A more Americanized talk followed from Chris Roberts with a discussion of the dangers of electronic voting systems. While this might mostly affect the USA currently these are points that will likely affect many parts of the world at some point. The biggest danger being that the current voting booths get a F- for security and instead of respecting the cyber security community the vendors behind these booths prefer to divert their money towards lawyers and marketing. I can’t see this being an issue which is going to get resolved until the vendors see that the cyber sec community is on their side.

Annalisa Nash Fernandez spoke to the geography fans regarding how cyber criminals can hide behind geographical borders to hinder law enforcement and aid themselves in crime as a result of two things.

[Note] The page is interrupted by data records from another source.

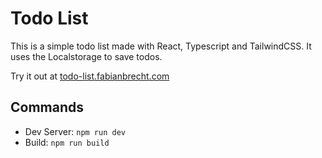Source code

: # Todo List

This is a simple todo list made with React, Typescript and TailwindCSS. It uses the Localstorage to save todos.

Try it out at [todo-list.fabianbrecht.com](https://todo-list.fabianbrecht.com)

## Commands

- Dev Server: `npm run dev`
- Build: `npm run build`
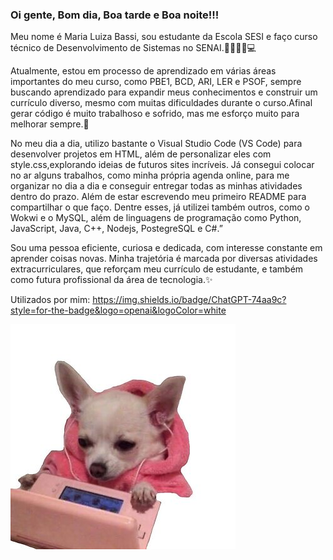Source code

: ### Oi gente, Bom dia, Boa tarde e Boa noite!!!
Meu nome é Maria Luiza Bassi, sou estudante da Escola SESI e faço curso técnico de Desenvolvimento de Sistemas no SENAI.👩‍🏫👩‍💻💻

 Atualmente, estou em processo de aprendizado em várias áreas importantes do meu curso, como PBE1, BCD, ARI, LER e PSOF, sempre buscando aprendizado para expandir meus conhecimentos e construir um currículo diverso, mesmo com muitas dificuldades durante o curso.Afinal gerar código é muito trabalhoso e sofrido, mas me esforço muito para melhorar sempre.🛜

No meu dia a dia, utilizo bastante o Visual Studio Code (VS Code) para desenvolver projetos em HTML, além de personalizar eles com style.css,explorando ideias de futuros sites incríveis. Já consegui colocar no ar alguns trabalhos, como minha própria agenda online, para me organizar no dia a dia e conseguir entregar todas as minhas atividades dentro do prazo. Além de estar escrevendo meu primeiro README para compartilhar o que faço. Dentre esses, já utilizei também outros, como o Wokwi e o MySQL, além de linguagens de programação como Python, JavaScript, Java, C++, Nodejs, PostegreSQL e C#.”

Sou uma pessoa eficiente, curiosa e dedicada, com interesse constante em aprender coisas novas. Minha trajetória é marcada por diversas atividades extracurriculares, que reforçam meu currículo de estudante, e também como futura profissional da área de tecnologia.✨


Utilizados por mim:
https://img.shields.io/badge/ChatGPT-74aa9c?style=for-the-badge&logo=openai&logoColor=white


<img src="image2.jpg">

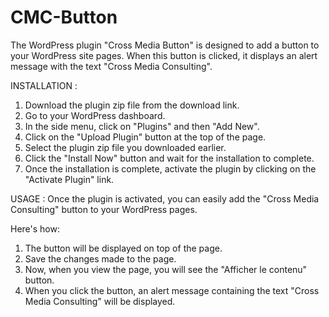 # CMC-Button
The WordPress plugin "Cross Media Button" is designed to add a button to your WordPress site pages. 
When this button is clicked, it displays an alert message with the text "Cross Media Consulting".

INSTALLATION :
1. Download the plugin zip file from the download link.
2. Go to your WordPress dashboard.
3. In the side menu, click on "Plugins" and then "Add New".
4. Click on the "Upload Plugin" button at the top of the page.
5. Select the plugin zip file you downloaded earlier.
6. Click the "Install Now" button and wait for the installation to complete.
7. Once the installation is complete, activate the plugin by clicking on the "Activate Plugin" link.

USAGE :
Once the plugin is activated, you can easily add the "Cross Media Consulting" button to your WordPress pages.

Here's how:
1. The button will be displayed on top of the page.
2. Save the changes made to the page.
3. Now, when you view the page, you will see the "Afficher le contenu" button.
4. When you click the button, an alert message containing the text "Cross Media Consulting" will be displayed.
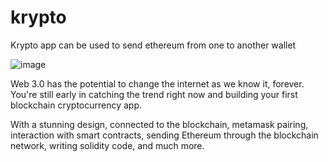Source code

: # krypto
Krypto app can be used to send ethereum from one to another wallet

![image](https://user-images.githubusercontent.com/3934745/154989155-372e2e70-4e70-4a9a-8146-32666fc157b9.png)


Web 3.0 has the potential to change the internet as we know it, forever. You're still early in catching the trend right now and building your first blockchain cryptocurrency app. 

With a stunning design, connected to the blockchain, metamask pairing, interaction with smart contracts, sending Ethereum through the blockchain network, writing solidity code, and much more.
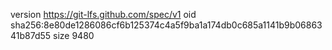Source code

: version https://git-lfs.github.com/spec/v1
oid sha256:8e80de1286086cf6b125374c4a5f9ba1a174db0c685a1141b9b0686341b87d55
size 9480
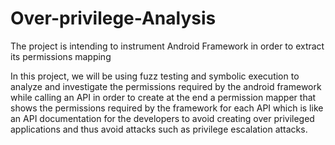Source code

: # Over-privilege-Analysis
The project is intending to instrument Android Framework in order to extract its permissions mapping

In this project, we will be using fuzz testing and symbolic execution to analyze and investigate the permissions required by the android framework while calling an API in order to create at the end a permission mapper that shows the permissions required by the framework for each API which is like an API documentation for the developers to avoid creating over privileged applications and thus avoid attacks such as privilege escalation attacks.
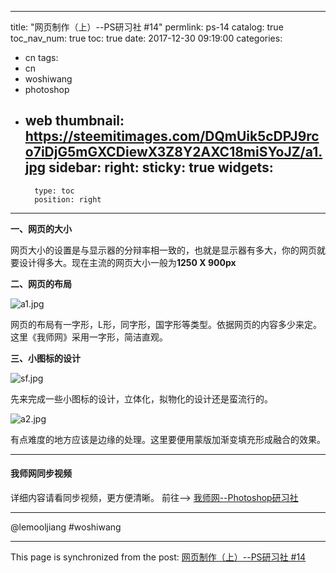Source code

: 
---
title: "网页制作（上）--PS研习社 #14"
permlink: ps-14
catalog: true
toc_nav_num: true
toc: true
date: 2017-12-30 09:19:00
categories:
- cn
tags:
- cn
- woshiwang
- photoshop
- web
thumbnail: https://steemitimages.com/DQmUik5cDPJ9rco7iDjG5mGXCDiewX3Z8Y2AXC18miSYoJZ/a1.jpg
sidebar:
    right:
        sticky: true
widgets:
    -
        type: toc
        position: right
---


**一、网页的大小**

网页大小的设置是与显示器的分辩率相一致的，也就是显示器有多大，你的网页就要设计得多大。现在主流的网页大小一般为**1250 X 900px**


**二、网页的布局**

![a1.jpg](https://steemitimages.com/DQmUik5cDPJ9rco7iDjG5mGXCDiewX3Z8Y2AXC18miSYoJZ/a1.jpg)

网页的布局有一字形，L形，同字形，国字形等类型。依据网页的内容多少来定。这里《我师网》采用一字形，简洁直观。

**三、小图标的设计**

![sf.jpg](https://steemitimages.com/DQmWFjBwXWQLDsRxvgBnFxBGryyFBDwPEuFvBBcSohCT8Wd/sf.jpg)

先来完成一些小图标的设计，立体化，拟物化的设计还是蛮流行的。

![a2.jpg](https://steemitimages.com/DQmRu3Yj1tnB685ufDDwkYhQQgF9DD1RoXaWszoR2XZLL9y/a2.jpg)

有点难度的地方应该是边缘的处理。这里要便用蒙版加渐变填充形成融合的效果。

 ****
#### 我师网同步视频
详细内容请看同步视频，更方便清晰。
前往--> [我师网--Photoshop研习社](https://chuanke.baidu.com/v2256159-234505-1870627.html)
****

@lemooljiang #woshiwang

- - -

This page is synchronized from the post: [网页制作（上）--PS研习社 #14](https://steemit.com/@lemooljiang/ps-14)
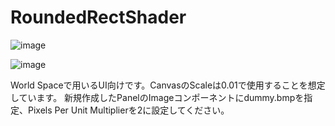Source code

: # RoundedRectShader
![image](https://github.com/nyakomechan/RoundedRectShader/assets/29520705/0df9d583-2dd5-4f91-952b-a915cb77a6f2)

![image](https://github.com/nyakomechan/RoundedRectShader/assets/29520705/42a1f95e-ac72-40a2-9d88-bc9c101d7534)

World Spaceで用いるUI向けです。CanvasのScaleは0.01で使用することを想定しています。
新規作成したPanelのImageコンポーネントにdummy.bmpを指定、Pixels Per Unit Multiplierを2に設定してください。

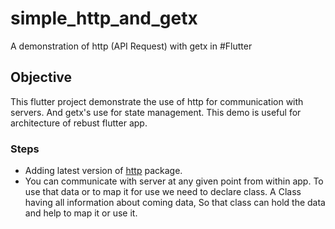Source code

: # simple_http_and_getx

A demonstration of http (API Request) with getx in #Flutter

## Objective

This flutter project demonstrate the use of http for communication with servers. And getx's use for state management. This demo is useful for architecture of rebust flutter app.

### Steps
- Adding latest version of  [http](https://pub.dev/packages/http) package.
- You can communicate with server at any given point from within app. To use that data or to map it for use we need to
declare class. A Class having all information about coming data, So that class can hold the data and help to map it or use it.
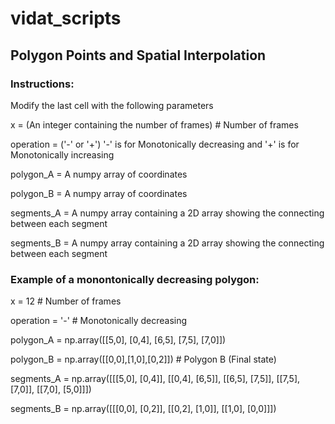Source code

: # vidat_scripts


## Polygon Points and Spatial Interpolation

### Instructions: 

Modify the last cell with the following parameters

x = (An integer containing the number of frames) # Number of frames

operation = ('-' or '+') '-' is for Monotonically decreasing and '+' is for Monotonically increasing

polygon_A = A numpy array of coordinates

polygon_B = A numpy array of coordinates

segments_A = A numpy array containing a 2D array showing the connecting between each segment 

segments_B = A numpy array containing a 2D array showing the connecting between each segment 



### Example of a monontonically decreasing polygon:

x = 12 # Number of frames

operation = '-' # Monotonically decreasing

polygon_A = np.array([[5,0], [0,4], [6,5], [7,5], [7,0]])

polygon_B = np.array([[0,0],[1,0],[0,2]]) # Polygon B (Final state)

segments_A = np.array([[[5,0], [0,4]], [[0,4], [6,5]], [[6,5], [7,5]], [[7,5], [7,0]], [[7,0], [5,0]]])

segments_B = np.array([[[0,0], [0,2]], [[0,2], [1,0]], [[1,0], [0,0]]])
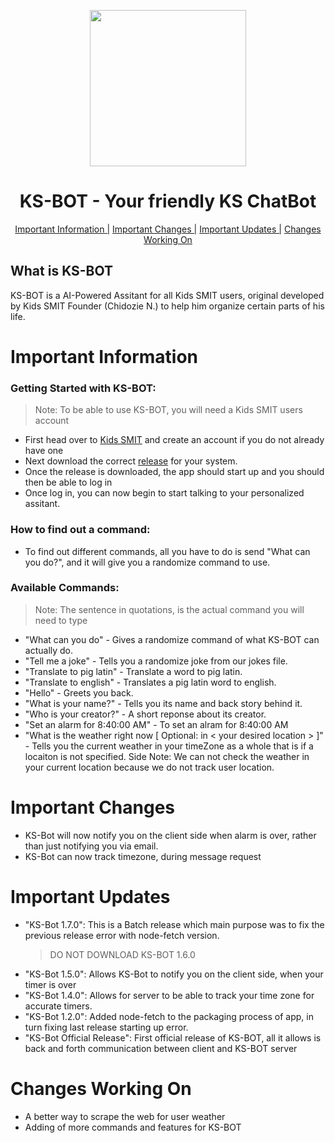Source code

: <p align="center">
  <img src="https://user-images.githubusercontent.com/67172682/147801833-bb70691f-79b9-4a7a-9d3b-e0ea592ce1d3.png" height=250>
</p>

<h1 align="center">KS-BOT - Your friendly KS ChatBot</h1>
<p align="center">
  <a href="https://github.com/KidsSMIT/KS-BOT#important-information">Important Information |</a>
  <a href="https://github.com/KidsSMIT/KS-BOT#important-changes">Important Changes |</a>
  <a href="https://github.com/KidsSMIT/KS-BOT#important-updates">Important Updates |</a>
  <a href="https://github.com/KidsSMIT/KS-BOT#changes-working-on">Changes Working On</a>
</p>

## What is KS-BOT
KS-BOT is a AI-Powered Assitant for all Kids SMIT users, original developed by Kids SMIT Founder (Chidozie N.) to help him organize certain parts of his life.


# Important Information
### Getting Started with KS-BOT:
> Note: To be able to use KS-BOT, you will need a Kids SMIT users account
- First head over to [Kids SMIT](https://www.kidssmit.com/) and create an account if you do not already have one
- Next download the correct [release](https://github.com/KidsSMIT/KS-BOT/releases) for your system.
- Once the release is downloaded, the app should start up and you should then be able to log in
- Once log in, you can now begin to start talking to your personalized assitant.

### How to find out a command:
- To find out different commands, all you have to do is send "What can you do?", and it will give you a randomize command to use.

### Available Commands:
> Note: The sentence in quotations, is the actual command you will need to type
- "What can you do" - Gives a randomize command of what KS-BOT can actually do.
- "Tell me a joke" - Tells you a randomize joke from our jokes file.
- "Translate <word> to pig latin" - Translate a word to pig latin.
- "Translate <pig latin word> to english" -  Translates a pig latin word to english.
- "Hello" - Greets you back.
- "What is your name?" - Tells you its name and back story behind it.
- "Who is your creator?" - A short reponse about its creator.
- "Set an alarm for 8:40:00 AM" - To set an alram for 8:40:00 AM
- "What is the weather right now [ Optional: in < your desired location > ]" - Tells you the current weather in your timeZone as a whole that is if a locaiton is not specified. Side Note: We can not check the weather in your current location because we do not track user location.

# Important Changes
- KS-Bot will now notify you on the client side when alarm is over, rather than just notifying you via email.
- KS-Bot can now track timezone, during message request

# Important Updates
- "KS-Bot 1.7.0": This is a Batch release which main purpose was to fix the previous release error with node-fetch version. 
  > DO NOT DOWNLOAD KS-BOT 1.6.0
- "KS-Bot 1.5.0": Allows KS-Bot to notify you on the client side, when your timer is over
- "KS-Bot 1.4.0": Allows for server to be able to track your time zone for accurate timers.
- "KS-Bot 1.2.0": Added node-fetch to the packaging process of app, in turn fixing last release starting up error.
- "KS-Bot Official Release": First official release of KS-BOT, all it allows is back and forth communication between client and KS-BOT server

# Changes Working On
- A better way to scrape the web for user weather
- Adding of more commands and features for KS-BOT
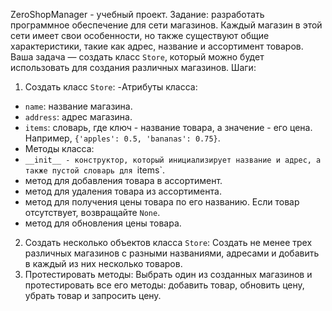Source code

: ZeroShopManager - учебный проект.
 Задание: разработать программное обеспечение для сети магазинов. Каждый магазин в этой сети имеет свои особенности, но также существуют общие характеристики, такие как адрес, название и ассортимент товаров. Ваша задача — создать класс `Store`, который можно будет использовать для создания различных магазинов.
Шаги:
1. Создать класс `Store`:
-Атрибуты класса:
- `name`: название магазина.
- `address`: адрес магазина.
- `items`: словарь, где ключ - название товара, а значение - его цена. Например, `{'apples': 0.5, 'bananas': 0.75}`.
- Методы класса:
- `__init__ - конструктор, который инициализирует название и адрес, а также пустой словарь для `items`.
- метод для добавления товара в ассортимент.
- метод для удаления товара из ассортимента.
- метод для получения цены товара по его названию. Если товар отсутствует, возвращайте `None`.
- метод для обновления цены товара.
2. Создать несколько объектов класса `Store`:
Создать не менее трех различных магазинов с разными названиями, адресами и добавить в каждый из них несколько товаров.
3. Протестировать методы:
Выбрать один из созданных магазинов и протестировать все его методы: добавить товар, обновить цену, убрать товар и запросить цену.

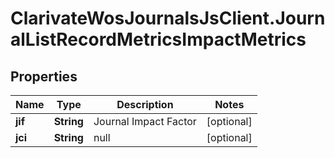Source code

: # ClarivateWosJournalsJsClient.JournalListRecordMetricsImpactMetrics

## Properties

Name | Type | Description | Notes
------------ | ------------- | ------------- | -------------
**jif** | **String** | Journal Impact Factor | [optional] 
**jci** | **String** | null | [optional] 


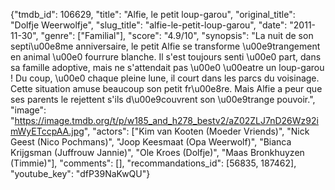 {"tmdb_id": 106629, "title": "Alfie, le petit loup-garou", "original_title": "Dolfje Weerwolfje", "slug_title": "alfie-le-petit-loup-garou", "date": "2011-11-30", "genre": ["Familial"], "score": "4.9/10", "synopsis": "La nuit de son septi\u00e8me anniversaire, le petit Alfie se transforme \u00e9trangement en animal \u00e0 fourrure blanche. Il s'est toujours senti \u00e0 part, dans sa famille adoptive, mais ne s'attendait pas \u00e0 \u00eatre un loup-garou ! Du coup, \u00e0 chaque pleine lune, il court dans les parcs du voisinage. Cette situation amuse beaucoup son petit fr\u00e8re. Mais Alfie a peur que ses parents le rejettent s'ils d\u00e9couvrent son \u00e9trange pouvoir.", "image": "https://image.tmdb.org/t/p/w185_and_h278_bestv2/aZ02ZLJ7nD26Wz92imWyETccpAA.jpg", "actors": ["Kim van Kooten (Moeder Vriends)", "Nick Geest (Nico Pochmans)", "Joop Keesmaat (Opa Weerwolf)", "Bianca Krijgsman (Juffrouw Jannie)", "Ole Kroes (Dolfje)", "Maas Bronkhuyzen (Timmie)"], "comments": [], "recommandations_id": [56835, 187462], "youtube_key": "dfP39NaKwQU"}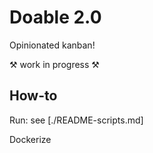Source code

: # Doable 2.0

Opinionated kanban!

⚒ work in progress ⚒

## How-to

Run: see [./README-scripts.md]

Dockerize
    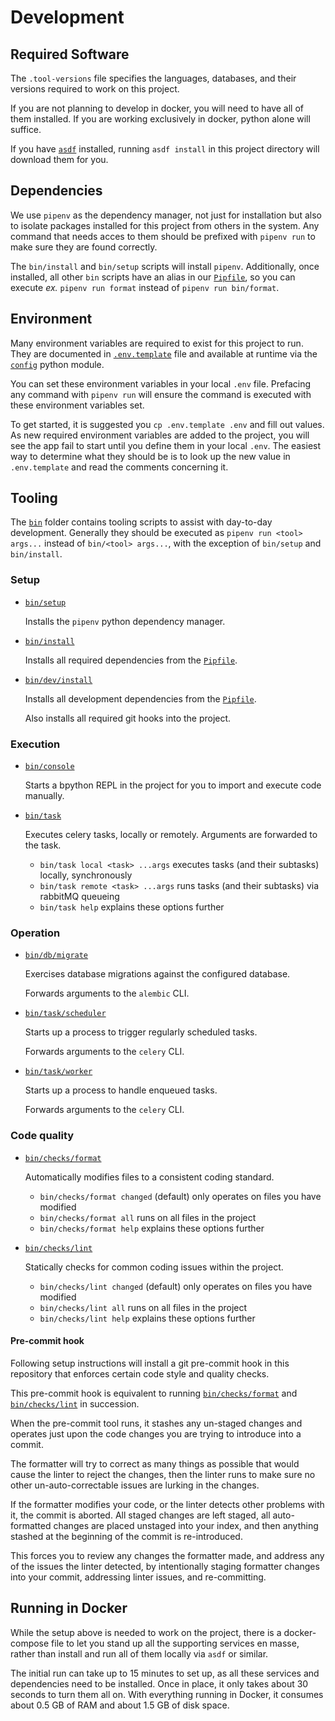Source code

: # Development

## Required Software

The `.tool-versions` file specifies the languages, databases, and their versions required to work on this project.

If you are not planning to develop in docker, you will need to have all of them installed. If you are working exclusively in docker, python alone will suffice.

If you have [`asdf`](https://github.com/asdf-vm/asdf) installed, running `asdf install` in this project directory will download them for you.

## Dependencies

We use `pipenv` as the dependency manager, not just for installation but also to isolate packages installed for this project from others in the system. Any command that needs acces to them should be prefixed with `pipenv run` to make sure they are found correctly.

The `bin/install` and `bin/setup` scripts will install `pipenv`. Additionally, once installed, all other `bin` scripts have an alias in our [`Pipfile`](Pipfile), so you can execute _ex._ `pipenv run format` instead of `pipenv run bin/format`.

## Environment

Many environment variables are required to exist for this project to run. They are documented in [`.env.template`](.env.template) file and available at runtime via the [`config`](app/config.py) python module.

You can set these environment variables in your local `.env` file. Prefacing any command with `pipenv run` will ensure the command is executed with these environment variables set.

To get started, it is suggested you `cp .env.template .env` and fill out values. As new required environment variables are added to the project, you will see the app fail to start until you define them in your local `.env`. The easiest way to determine what they should be is to look up the new value in `.env.template` and read the comments concerning it.

## Tooling

The [`bin`](bin) folder contains tooling scripts to assist with day-to-day development. Generally they should be executed as `pipenv run <tool> args...` instead of `bin/<tool> args...`, with the exception of `bin/setup` and `bin/install`.

### Setup

- [`bin/setup`](bin/setup)

  Installs the `pipenv` python dependency manager.

- [`bin/install`](bin/install)

  Installs all required dependencies from the [`Pipfile`](Pipfile).

- [`bin/dev/install`](bin/dev/install)

  Installs all development dependencies from the [`Pipfile`](Pipfile).

  Also installs all required git hooks into the project.

### Execution

- [`bin/console`](bin/console)

  Starts a bpython REPL in the project for you to import and execute code manually.

- [`bin/task`](bin/task)

  Executes celery tasks, locally or remotely. Arguments are forwarded to the task.

  - `bin/task local <task> ...args` executes tasks (and their subtasks) locally, synchronously
  - `bin/task remote <task> ...args` runs tasks (and their subtasks) via rabbitMQ queueing
  - `bin/task help` explains these options further

### Operation

- [`bin/db/migrate`](bin/db/migrate)

  Exercises database migrations against the configured database.

  Forwards arguments to the `alembic` CLI.

- [`bin/task/scheduler`](bin/task/scheduler)

  Starts up a process to trigger regularly scheduled tasks.

  Forwards arguments to the `celery` CLI.

- [`bin/task/worker`](bin/task/worker)

  Starts up a process to handle enqueued tasks.

  Forwards arguments to the `celery` CLI.

### Code quality

- [`bin/checks/format`](bin/checks/format)

  Automatically modifies files to a consistent coding standard.

  - `bin/checks/format changed` (default) only operates on files you have modified
  - `bin/checks/format all` runs on all files in the project
  - `bin/checks/format help` explains these options further

- [`bin/checks/lint`](bin/checks/lint)

  Statically checks for common coding issues within the project.

  - `bin/checks/lint changed` (default) only operates on files you have modified
  - `bin/checks/lint all` runs on all files in the project
  - `bin/checks/lint help` explains these options further

#### Pre-commit hook

Following setup instructions will install a git pre-commit hook in this repository that enforces certain code style and quality checks.

This pre-commit hook is equivalent to running [`bin/checks/format`](bin/checks/format) and [`bin/checks/lint`](bin/checks/lint) in succession.

When the pre-commit tool runs, it stashes any un-staged changes and operates just upon the code changes you are trying to introduce into a commit.

The formatter will try to correct as many things as possible that would cause the linter to reject the changes, then the linter runs to make sure no other un-auto-correctable issues are lurking in the changes.

If the formatter modifies your code, or the linter detects other problems with it, the commit is aborted. All staged changes are left staged, all auto-formatted changes are placed unstaged into your index, and then anything stashed at the beginning of the commit is re-introduced.

This forces you to review any changes the formatter made, and address any of the issues the linter detected, by intentionally staging formatter changes into your commit, addressing linter issues, and re-committing.

## Running in Docker

While the setup above is needed to work on the project, there is a docker-compose file to let you stand up all the supporting services en masse, rather than install and run all of them locally via `asdf` or similar.

The initial run can take up to 15 minutes to set up, as all these services and dependencies need to be installed. Once in place, it only takes about 30 seconds to turn them all on. With everything running in Docker, it consumes about 0.5 GB of RAM and about 1.5 GB of disk space.

<!-- usage instructions here -->

<!-- login instructions to browsers here -->
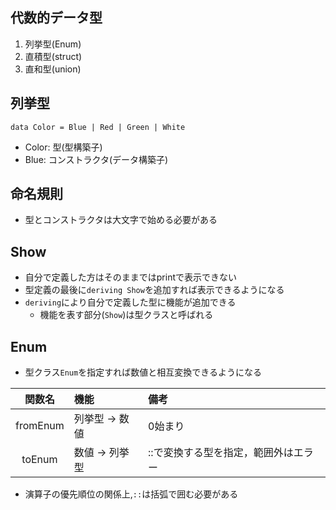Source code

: ## 代数的データ型
1. 列挙型(Enum)
2. 直積型(struct)
3. 直和型(union)

## 列挙型
`data Color = Blue | Red | Green | White`
- Color: 型(型構築子)
- Blue: コンストラクタ(データ構築子)

## 命名規則
- 型とコンストラクタは大文字で始める必要がある

## Show
- 自分で定義した方はそのままではprintで表示できない
- 型定義の最後に`deriving Show`を追加すれば表示できるようになる
- `deriving`により自分で定義した型に機能が追加できる
  - 機能を表す部分(`Show`)は型クラスと呼ばれる

## Enum
- 型クラス`Enum`を指定すれば数値と相互変換できるようになる

| 関数名 | 機能 | 備考 |
|:--:|:--|:--|
|fromEnum|列挙型 -> 数値|0始まり|
|toEnum|数値 -> 列挙型|::で変換する型を指定，範囲外はエラー|

- 演算子の優先順位の関係上,`::`は括弧で囲む必要がある
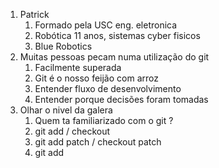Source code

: 1. Patrick
   1. Formado pela USC eng. eletronica
   2. Robótica 11 anos, sistemas cyber fisicos
   3. Blue Robotics
2. Muitas pessoas pecam numa utilização do git
   1. Facilmente superada
   2. Git é o nosso feijão com arroz
   3. Entender fluxo de desenvolvimento
   4. Entender porque decisões foram tomadas
3. Olhar o nivel da galera
   1. Quem ta familiarizado com o git ?
   2. git add / checkout
   3. git add patch / checkout patch
   4. git add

One is that laws and agencies are often unable to easily investigate problems once the trail leaves their borders. and Secondly how the culture difference between large parts of the world often means 2 teams working together on a problem are stopped from making progress because they focus on different ways of doing things. A quick run down of what different cultures think of in regards to things such as data privacy highlights the issue that while you may be creating a system which users in one country love another country may see it as moot/trivial.

Last talk of the day allowed Wayne Burke and Kevin Cardwell to give us their wisdom and experience about what they see corporations doing wrong when they visit to take part in an engagement. The main point seems to be companies focusing far too heavily on buying fancy software instead of working on their processes and training staff which results in a large bill for largely ineffectively deployed software. The next part of the talk demonstrates the effectiveness of spending time on misdirecting villains once they have accessed your network. Stopping someone getting in takes a lot of time, but once they are in if they spend 100% of their time getting confused by a honeypot it keeps your data safe for long enough for you to spot the intrusion and kick the bad guys out.